Required work:
If a line in the records contains the string "euro", show that line.

◆ ◆ ◆ ◆

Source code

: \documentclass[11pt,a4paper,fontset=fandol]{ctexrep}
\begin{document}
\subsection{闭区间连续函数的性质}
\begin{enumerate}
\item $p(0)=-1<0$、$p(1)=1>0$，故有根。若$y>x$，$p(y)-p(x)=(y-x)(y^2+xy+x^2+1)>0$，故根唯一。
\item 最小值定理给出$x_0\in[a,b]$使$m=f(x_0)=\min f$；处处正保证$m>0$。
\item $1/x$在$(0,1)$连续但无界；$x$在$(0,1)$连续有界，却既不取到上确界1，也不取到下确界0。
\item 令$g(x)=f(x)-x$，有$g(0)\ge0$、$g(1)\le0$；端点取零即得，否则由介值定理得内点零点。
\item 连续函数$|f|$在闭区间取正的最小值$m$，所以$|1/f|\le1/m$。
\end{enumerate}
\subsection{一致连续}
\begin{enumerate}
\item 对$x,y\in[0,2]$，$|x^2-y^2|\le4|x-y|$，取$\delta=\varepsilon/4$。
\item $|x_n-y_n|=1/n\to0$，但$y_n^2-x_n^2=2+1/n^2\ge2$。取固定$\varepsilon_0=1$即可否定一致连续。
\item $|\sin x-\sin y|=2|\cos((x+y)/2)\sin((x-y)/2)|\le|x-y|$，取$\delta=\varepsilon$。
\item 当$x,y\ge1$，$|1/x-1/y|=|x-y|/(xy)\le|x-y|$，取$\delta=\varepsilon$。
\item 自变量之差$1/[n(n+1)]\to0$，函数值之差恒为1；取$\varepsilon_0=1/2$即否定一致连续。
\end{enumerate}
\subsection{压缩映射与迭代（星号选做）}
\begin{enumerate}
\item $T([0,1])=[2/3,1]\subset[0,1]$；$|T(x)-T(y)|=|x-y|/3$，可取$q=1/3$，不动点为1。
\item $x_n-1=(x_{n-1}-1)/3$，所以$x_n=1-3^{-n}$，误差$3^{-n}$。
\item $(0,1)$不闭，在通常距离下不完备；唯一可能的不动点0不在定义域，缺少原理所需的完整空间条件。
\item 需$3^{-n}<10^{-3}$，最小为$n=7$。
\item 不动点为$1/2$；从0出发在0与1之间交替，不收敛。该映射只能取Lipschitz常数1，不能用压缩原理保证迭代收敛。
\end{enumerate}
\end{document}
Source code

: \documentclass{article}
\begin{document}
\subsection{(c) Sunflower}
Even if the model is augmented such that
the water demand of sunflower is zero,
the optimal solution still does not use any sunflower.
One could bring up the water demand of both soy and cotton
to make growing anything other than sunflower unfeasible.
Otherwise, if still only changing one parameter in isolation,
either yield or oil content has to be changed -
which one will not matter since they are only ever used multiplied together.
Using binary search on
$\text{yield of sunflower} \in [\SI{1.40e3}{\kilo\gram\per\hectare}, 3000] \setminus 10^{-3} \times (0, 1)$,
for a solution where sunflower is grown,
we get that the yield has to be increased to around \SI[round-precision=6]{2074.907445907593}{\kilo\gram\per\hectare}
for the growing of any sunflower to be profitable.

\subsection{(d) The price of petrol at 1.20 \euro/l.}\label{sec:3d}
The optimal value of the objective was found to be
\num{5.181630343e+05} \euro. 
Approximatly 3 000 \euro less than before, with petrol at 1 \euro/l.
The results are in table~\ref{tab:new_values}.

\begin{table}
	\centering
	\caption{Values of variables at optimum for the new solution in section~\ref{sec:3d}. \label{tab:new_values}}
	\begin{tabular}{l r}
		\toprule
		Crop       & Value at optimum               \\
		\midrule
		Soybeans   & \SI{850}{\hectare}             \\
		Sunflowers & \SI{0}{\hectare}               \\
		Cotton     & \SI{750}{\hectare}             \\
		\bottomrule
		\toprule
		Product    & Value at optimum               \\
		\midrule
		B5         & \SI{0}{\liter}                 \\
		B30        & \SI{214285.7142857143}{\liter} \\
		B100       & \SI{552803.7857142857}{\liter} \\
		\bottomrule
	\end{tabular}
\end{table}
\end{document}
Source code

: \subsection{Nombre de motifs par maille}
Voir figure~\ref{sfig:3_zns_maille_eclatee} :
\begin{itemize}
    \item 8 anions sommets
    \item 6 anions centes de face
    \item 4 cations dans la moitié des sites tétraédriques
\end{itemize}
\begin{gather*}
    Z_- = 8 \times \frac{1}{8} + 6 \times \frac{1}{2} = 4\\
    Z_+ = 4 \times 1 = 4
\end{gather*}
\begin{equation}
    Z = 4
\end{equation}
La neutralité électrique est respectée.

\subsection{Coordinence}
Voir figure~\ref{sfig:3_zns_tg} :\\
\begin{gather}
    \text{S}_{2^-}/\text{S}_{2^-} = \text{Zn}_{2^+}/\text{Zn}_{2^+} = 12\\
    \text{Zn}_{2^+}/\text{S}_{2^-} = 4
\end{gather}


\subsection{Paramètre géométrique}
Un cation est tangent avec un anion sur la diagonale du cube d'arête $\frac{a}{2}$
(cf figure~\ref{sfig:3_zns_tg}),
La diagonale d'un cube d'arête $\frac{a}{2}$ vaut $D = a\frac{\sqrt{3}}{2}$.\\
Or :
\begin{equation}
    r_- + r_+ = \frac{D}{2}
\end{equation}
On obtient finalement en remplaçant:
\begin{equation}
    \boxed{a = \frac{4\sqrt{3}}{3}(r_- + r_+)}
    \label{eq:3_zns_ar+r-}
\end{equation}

◆ ◆ ◆ ◆

Task response:
\subsection{(d) The price of petrol at 1.20 \euro/l.}\label{sec:3d}
\num{5.181630343e+05} \euro. 
Approximatly 3 000 \euro less than before, with petrol at 1 \euro/l.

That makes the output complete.